The Effect of Ferric Chloride on Charge Injection into Polyethylene
DC charge injection from aqueous electrolytes into low density polyethylene was investigated. Among the electrolytes surveyed, it was found that much higher current densities were recorded when solutions containing both ferric ions and chloride ions were electrochemically oxidized at the polyethylene interface. It was found that exposure to ferric chloride solutions both with and without applied voltage rendered the polyethylene susceptible to charge injection from other solutions that did not contain ferric and chloride ions. Characterization with electrochemical impedance spectroscopy of polyethylene after the application of voltage in the presence of ferric chloride electrolytes did not reveal significant changes, but oxidation products on the exposed surface of polyethylene were detected by both fluorescence spectroscopy and X-ray photoelectron spectroscopy. The effect of oxidation of the surface of polyethylene on charge injection is investigated.
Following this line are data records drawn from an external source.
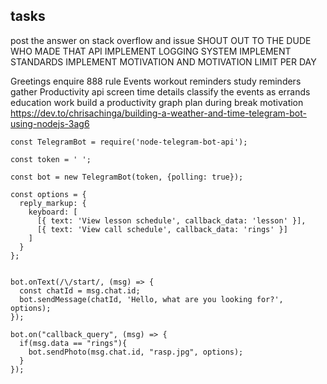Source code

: ## tasks

post the answer on stack overflow and issue
SHOUT OUT TO THE DUDE WHO MADE THAT API
IMPLEMENT LOGGING SYSTEM
IMPLEMENT STANDARDS
IMPLEMENT MOTIVATION AND MOTIVATION LIMIT PER DAY



‌Greetings
‌enquire
‌888 rule
‌Events
‌workout reminders
‌study reminders
‌gather Productivity api screen time details
‌classify the events as
‌errands
‌education
‌work
‌build a productivity graph
‌plan during break
‌motivation
https://dev.to/chrisachinga/building-a-weather-and-time-telegram-bot-using-nodejs-3ag6

```
const TelegramBot = require('node-telegram-bot-api');

const token = ' ';

const bot = new TelegramBot(token, {polling: true});

const options = {
  reply_markup: {
    keyboard: [
      [{ text: 'View lesson schedule', callback_data: 'lesson' }],
      [{ text: 'View call schedule', callback_data: 'rings' }]
    ]
  }
};


bot.onText(/\/start/, (msg) => {
  const chatId = msg.chat.id;
  bot.sendMessage(chatId, 'Hello, what are you looking for?', options);
});

bot.on("callback_query", (msg) => {
  if(msg.data == "rings"){
    bot.sendPhoto(msg.chat.id, "rasp.jpg", options);
  }
});

```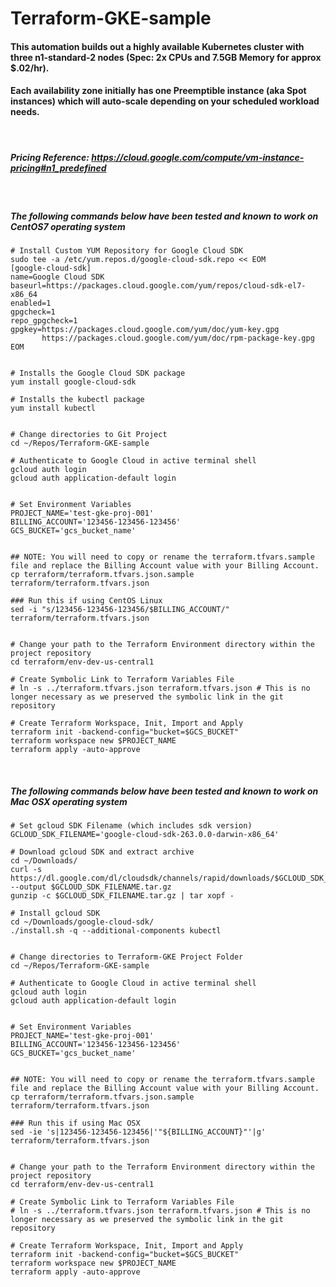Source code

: # Terraform-GKE-sample

#### This automation builds out a highly available Kubernetes cluster with three n1-standard-2 nodes (Spec: 2x CPUs and 7.5GB Memory for approx $.02/hr).
#### Each availability zone initially has one Preemptible instance (aka Spot instances) which will auto-scale depending on your scheduled workload needs.

<br>

##### Pricing Reference: https://cloud.google.com/compute/vm-instance-pricing#n1_predefined

<br>

##### The following commands below have been tested and known to work on CentOS7 operating system

```
# Install Custom YUM Repository for Google Cloud SDK
sudo tee -a /etc/yum.repos.d/google-cloud-sdk.repo << EOM
[google-cloud-sdk]
name=Google Cloud SDK
baseurl=https://packages.cloud.google.com/yum/repos/cloud-sdk-el7-x86_64
enabled=1
gpgcheck=1
repo_gpgcheck=1
gpgkey=https://packages.cloud.google.com/yum/doc/yum-key.gpg
       https://packages.cloud.google.com/yum/doc/rpm-package-key.gpg
EOM


# Installs the Google Cloud SDK package
yum install google-cloud-sdk

# Installs the kubectl package
yum install kubectl


# Change directories to Git Project
cd ~/Repos/Terraform-GKE-sample

# Authenticate to Google Cloud in active terminal shell
gcloud auth login
gcloud auth application-default login


# Set Environment Variables
PROJECT_NAME='test-gke-proj-001'
BILLING_ACCOUNT='123456-123456-123456'
GCS_BUCKET='gcs_bucket_name'


## NOTE: You will need to copy or rename the terraform.tfvars.sample file and replace the Billing Account value with your Billing Account.
cp terraform/terraform.tfvars.json.sample terraform/terraform.tfvars.json

### Run this if using CentOS Linux
sed -i "s/123456-123456-123456/$BILLING_ACCOUNT/" terraform/terraform.tfvars.json


# Change your path to the Terraform Environment directory within the project repository
cd terraform/env-dev-us-central1

# Create Symbolic Link to Terraform Variables File
# ln -s ../terraform.tfvars.json terraform.tfvars.json # This is no longer necessary as we preserved the symbolic link in the git repository

# Create Terraform Workspace, Init, Import and Apply
terraform init -backend-config="bucket=$GCS_BUCKET"
terraform workspace new $PROJECT_NAME
terraform apply -auto-approve
```

<br>


##### The following commands below have been tested and known to work on Mac OSX operating system

```
# Set gcloud SDK Filename (which includes sdk version)
GCLOUD_SDK_FILENAME='google-cloud-sdk-263.0.0-darwin-x86_64'

# Download gcloud SDK and extract archive
cd ~/Downloads/
curl -s https://dl.google.com/dl/cloudsdk/channels/rapid/downloads/$GCLOUD_SDK_FILENAME.tar.gz --output $GCLOUD_SDK_FILENAME.tar.gz
gunzip -c $GCLOUD_SDK_FILENAME.tar.gz | tar xopf -

# Install gcloud SDK
cd ~/Downloads/google-cloud-sdk/
./install.sh -q --additional-components kubectl


# Change directories to Terraform-GKE Project Folder
cd ~/Repos/Terraform-GKE-sample

# Authenticate to Google Cloud in active terminal shell
gcloud auth login
gcloud auth application-default login


# Set Environment Variables
PROJECT_NAME='test-gke-proj-001'
BILLING_ACCOUNT='123456-123456-123456'
GCS_BUCKET='gcs_bucket_name'


## NOTE: You will need to copy or rename the terraform.tfvars.sample file and replace the Billing Account value with your Billing Account.
cp terraform/terraform.tfvars.json.sample terraform/terraform.tfvars.json

### Run this if using Mac OSX
sed -ie 's|123456-123456-123456|'"${BILLING_ACCOUNT}"'|g' terraform/terraform.tfvars.json


# Change your path to the Terraform Environment directory within the project repository
cd terraform/env-dev-us-central1

# Create Symbolic Link to Terraform Variables File
# ln -s ../terraform.tfvars.json terraform.tfvars.json # This is no longer necessary as we preserved the symbolic link in the git repository

# Create Terraform Workspace, Init, Import and Apply
terraform init -backend-config="bucket=$GCS_BUCKET"
terraform workspace new $PROJECT_NAME
terraform apply -auto-approve
```
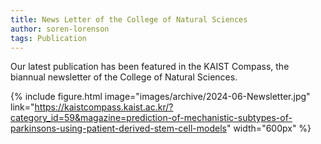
 ```yaml
---
title: News Letter of the College of Natural Sciences
author: soren-lorenson
tags: Publication
---
```


Our latest publication has been featured in the KAIST Compass, the biannual newsletter of the College of Natural Sciences.

{% include figure.html image="images/archive/2024-06-Newsletter.jpg" link="https://kaistcompass.kaist.ac.kr/?category_id=59&magazine=prediction-of-mechanistic-subtypes-of-parkinsons-using-patient-derived-stem-cell-models" width="600px" %}
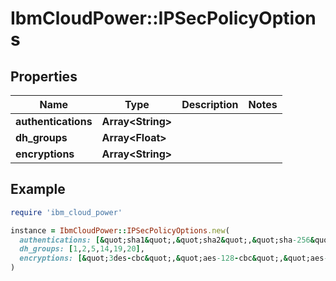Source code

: # IbmCloudPower::IPSecPolicyOptions

## Properties

| Name | Type | Description | Notes |
| ---- | ---- | ----------- | ----- |
| **authentications** | **Array&lt;String&gt;** |  |  |
| **dh_groups** | **Array&lt;Float&gt;** |  |  |
| **encryptions** | **Array&lt;String&gt;** |  |  |

## Example

```ruby
require 'ibm_cloud_power'

instance = IbmCloudPower::IPSecPolicyOptions.new(
  authentications: [&quot;sha1&quot;,&quot;sha2&quot;,&quot;sha-256&quot;],
  dh_groups: [1,2,5,14,19,20],
  encryptions: [&quot;3des-cbc&quot;,&quot;aes-128-cbc&quot;,&quot;aes-128-gcm&quot;,&quot;aes-256-cbc&quot;,&quot;aes-256-gcm&quot;,&quot;des-cbc&quot;]
)
```

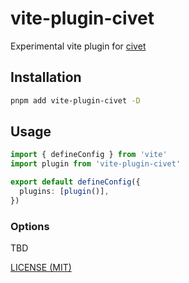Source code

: # vite-plugin-civet 

Experimental vite plugin for [civet](https://github.com/DanielXMoore/Civet)

## Installation

```bash
pnpm add vite-plugin-civet -D
```

## Usage

```typescript
import { defineConfig } from 'vite'
import plugin from 'vite-plugin-civet'

export default defineConfig({
  plugins: [plugin()],
})
```

### Options

TBD

[LICENSE (MIT)](/LICENSE)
A mechanism of the action of the ferric chloride solutions is proposed by which complexes of ferric ions and chloride ions catalyze the oxidation of a component in the electrolyte. The electron produced by this oxidation reaction is injected into a surface state in the polyethylene. The identity of the complex in ferric chloride solutions responsible for this catalytic behavior is believed to be FeCl4-. The presence of atmospheric oxygen in the electrolyte is thought to be necessary for the production of the oxidation groups on the surface of polyethylene that lead to enhanced charge injection with other electrolytes.